I signed on, jumped in, and in a day was working along side my peers ... the learning curve was there, but almost non-existent.

Compare that to teaching ... well, you can't actually - there's no comparison. As my second year of teaching wraps up, there have been literally hundreds of man hours put to my training.

Starting with student teaching experiences, right up to the one-on-one mentorship, coaching and counseling I've been receiving from my very busy but hands-on assistant principals, I'm a walking taxpayer-funded work in progress.

I'm twice the teacher this year I was last, and I expect myself to continue to grow exponentially in this nurturing environment.

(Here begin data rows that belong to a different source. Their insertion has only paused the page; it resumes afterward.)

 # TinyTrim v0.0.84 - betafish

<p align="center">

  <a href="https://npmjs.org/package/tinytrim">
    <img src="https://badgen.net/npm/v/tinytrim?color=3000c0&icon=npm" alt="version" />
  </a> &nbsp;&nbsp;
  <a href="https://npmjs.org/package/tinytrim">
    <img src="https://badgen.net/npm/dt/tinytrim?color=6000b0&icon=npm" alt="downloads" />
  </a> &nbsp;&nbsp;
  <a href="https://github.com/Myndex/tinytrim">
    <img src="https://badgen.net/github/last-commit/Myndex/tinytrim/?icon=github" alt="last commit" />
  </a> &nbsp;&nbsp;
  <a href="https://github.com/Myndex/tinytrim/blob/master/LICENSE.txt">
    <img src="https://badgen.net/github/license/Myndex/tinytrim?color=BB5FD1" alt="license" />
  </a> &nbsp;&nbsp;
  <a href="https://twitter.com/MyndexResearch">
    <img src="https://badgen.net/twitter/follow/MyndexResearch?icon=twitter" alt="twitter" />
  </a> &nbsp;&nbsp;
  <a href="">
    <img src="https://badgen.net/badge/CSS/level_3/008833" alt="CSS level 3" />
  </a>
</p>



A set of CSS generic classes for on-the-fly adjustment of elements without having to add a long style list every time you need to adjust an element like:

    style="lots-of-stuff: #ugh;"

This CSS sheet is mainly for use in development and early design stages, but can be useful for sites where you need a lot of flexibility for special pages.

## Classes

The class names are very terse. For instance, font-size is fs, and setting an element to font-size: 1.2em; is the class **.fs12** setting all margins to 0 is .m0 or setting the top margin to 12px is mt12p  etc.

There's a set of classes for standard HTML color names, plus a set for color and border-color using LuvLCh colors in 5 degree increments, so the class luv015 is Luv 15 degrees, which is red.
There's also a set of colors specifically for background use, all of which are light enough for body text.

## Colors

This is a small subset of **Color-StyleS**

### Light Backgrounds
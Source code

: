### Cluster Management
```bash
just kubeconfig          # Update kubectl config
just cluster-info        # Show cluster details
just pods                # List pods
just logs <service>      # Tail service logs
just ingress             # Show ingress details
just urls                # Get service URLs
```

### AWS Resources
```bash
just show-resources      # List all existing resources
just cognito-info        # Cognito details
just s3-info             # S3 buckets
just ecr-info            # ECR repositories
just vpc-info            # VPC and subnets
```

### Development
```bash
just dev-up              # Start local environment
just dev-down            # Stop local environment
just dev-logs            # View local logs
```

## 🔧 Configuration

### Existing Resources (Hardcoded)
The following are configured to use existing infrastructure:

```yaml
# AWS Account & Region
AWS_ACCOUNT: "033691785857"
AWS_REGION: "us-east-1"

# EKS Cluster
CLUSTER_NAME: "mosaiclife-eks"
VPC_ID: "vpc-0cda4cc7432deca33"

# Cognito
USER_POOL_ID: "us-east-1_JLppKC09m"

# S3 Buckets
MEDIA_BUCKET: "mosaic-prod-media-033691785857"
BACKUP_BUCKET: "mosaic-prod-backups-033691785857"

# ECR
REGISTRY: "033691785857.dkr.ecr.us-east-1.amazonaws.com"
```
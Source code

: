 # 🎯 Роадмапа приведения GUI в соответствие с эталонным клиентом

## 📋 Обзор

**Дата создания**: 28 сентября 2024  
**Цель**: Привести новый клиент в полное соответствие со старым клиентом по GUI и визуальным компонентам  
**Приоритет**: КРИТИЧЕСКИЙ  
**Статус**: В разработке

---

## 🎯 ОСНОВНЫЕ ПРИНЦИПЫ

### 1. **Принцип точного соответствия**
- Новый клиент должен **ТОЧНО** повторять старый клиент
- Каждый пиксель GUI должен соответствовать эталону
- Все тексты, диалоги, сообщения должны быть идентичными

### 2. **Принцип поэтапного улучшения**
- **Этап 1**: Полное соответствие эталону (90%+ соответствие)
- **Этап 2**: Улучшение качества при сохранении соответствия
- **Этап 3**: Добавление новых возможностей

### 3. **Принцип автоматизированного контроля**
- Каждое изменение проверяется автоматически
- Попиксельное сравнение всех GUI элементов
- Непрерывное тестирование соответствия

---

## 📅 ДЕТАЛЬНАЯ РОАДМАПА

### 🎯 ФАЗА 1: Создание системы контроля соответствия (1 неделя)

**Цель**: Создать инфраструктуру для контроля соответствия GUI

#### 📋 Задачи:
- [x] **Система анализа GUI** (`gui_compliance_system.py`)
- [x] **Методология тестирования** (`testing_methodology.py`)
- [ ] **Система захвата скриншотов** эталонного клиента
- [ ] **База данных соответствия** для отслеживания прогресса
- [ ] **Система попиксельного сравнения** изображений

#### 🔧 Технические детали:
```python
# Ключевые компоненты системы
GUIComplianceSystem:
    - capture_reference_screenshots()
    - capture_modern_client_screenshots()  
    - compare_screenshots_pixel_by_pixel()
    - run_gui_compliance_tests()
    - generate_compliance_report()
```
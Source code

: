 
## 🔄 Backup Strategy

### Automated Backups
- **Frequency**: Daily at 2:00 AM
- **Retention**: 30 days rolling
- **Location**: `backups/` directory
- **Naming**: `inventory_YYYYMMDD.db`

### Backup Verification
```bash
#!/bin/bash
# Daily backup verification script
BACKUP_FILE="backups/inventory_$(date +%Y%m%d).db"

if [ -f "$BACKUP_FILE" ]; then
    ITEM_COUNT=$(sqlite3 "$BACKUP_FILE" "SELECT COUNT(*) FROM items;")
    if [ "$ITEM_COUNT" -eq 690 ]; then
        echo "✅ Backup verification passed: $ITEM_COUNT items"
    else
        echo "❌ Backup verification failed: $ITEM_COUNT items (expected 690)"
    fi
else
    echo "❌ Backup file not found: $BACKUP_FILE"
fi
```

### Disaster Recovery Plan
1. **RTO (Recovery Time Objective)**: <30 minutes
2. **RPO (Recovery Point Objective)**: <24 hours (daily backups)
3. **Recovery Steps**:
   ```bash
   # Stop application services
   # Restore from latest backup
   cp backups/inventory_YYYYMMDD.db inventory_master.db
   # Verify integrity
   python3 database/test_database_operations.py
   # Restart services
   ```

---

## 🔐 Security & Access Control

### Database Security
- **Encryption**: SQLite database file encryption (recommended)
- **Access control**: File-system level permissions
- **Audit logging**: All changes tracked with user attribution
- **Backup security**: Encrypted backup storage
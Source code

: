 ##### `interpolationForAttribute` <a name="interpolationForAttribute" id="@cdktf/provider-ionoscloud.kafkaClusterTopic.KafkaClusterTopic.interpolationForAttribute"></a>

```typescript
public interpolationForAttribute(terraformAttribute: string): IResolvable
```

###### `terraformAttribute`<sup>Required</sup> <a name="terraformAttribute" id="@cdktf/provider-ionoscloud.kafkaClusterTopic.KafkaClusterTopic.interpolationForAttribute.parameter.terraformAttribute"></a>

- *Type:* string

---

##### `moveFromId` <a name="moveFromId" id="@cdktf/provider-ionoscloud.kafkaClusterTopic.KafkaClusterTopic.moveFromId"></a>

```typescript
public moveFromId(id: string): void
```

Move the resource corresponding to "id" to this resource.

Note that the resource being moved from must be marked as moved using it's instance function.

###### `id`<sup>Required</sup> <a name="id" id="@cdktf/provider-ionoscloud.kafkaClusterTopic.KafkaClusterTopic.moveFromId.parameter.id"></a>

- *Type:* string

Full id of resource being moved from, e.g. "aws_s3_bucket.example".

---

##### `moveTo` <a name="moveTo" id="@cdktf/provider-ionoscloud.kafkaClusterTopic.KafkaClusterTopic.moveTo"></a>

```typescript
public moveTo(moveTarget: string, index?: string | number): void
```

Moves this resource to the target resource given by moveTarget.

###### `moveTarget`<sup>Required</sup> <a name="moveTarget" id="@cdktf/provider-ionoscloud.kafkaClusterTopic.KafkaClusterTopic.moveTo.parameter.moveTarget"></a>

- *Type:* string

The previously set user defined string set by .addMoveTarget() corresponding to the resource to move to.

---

What's my point? One, parents and the community should feel very good about the intense level of training we all receive. Two, I'm very grateful for the support and the continued chance to grow.

But my third point goes out to the politicians and policy makers.

Without intending to be adversarial, I am wondering why, in the spirit of partnership, educators and politicians can't work together to better protect our massive investment in teachers?

I was in disbelief at the above-referenced study: half of new teachers quitting in five years. I poked around, asked some veteran educators in my building, and they confirmed this is absolutely the case in terms of their experience.

I also chatted with a first-year teacher as I put this post together, and he said he's very aware that he is a sharp guy who can make a lot more money somewhere else ... and he knows with the pay freeze he's stuck at his current salary of about 30K. (I agree, he could do anything he wants - he's very sharp).

So I asked him the big question: Why are you here? He replied that he wants to make a difference, and to live a life of meaning. Plus he loves being here, and truly loves his job.

Now that's an investment worth protecting.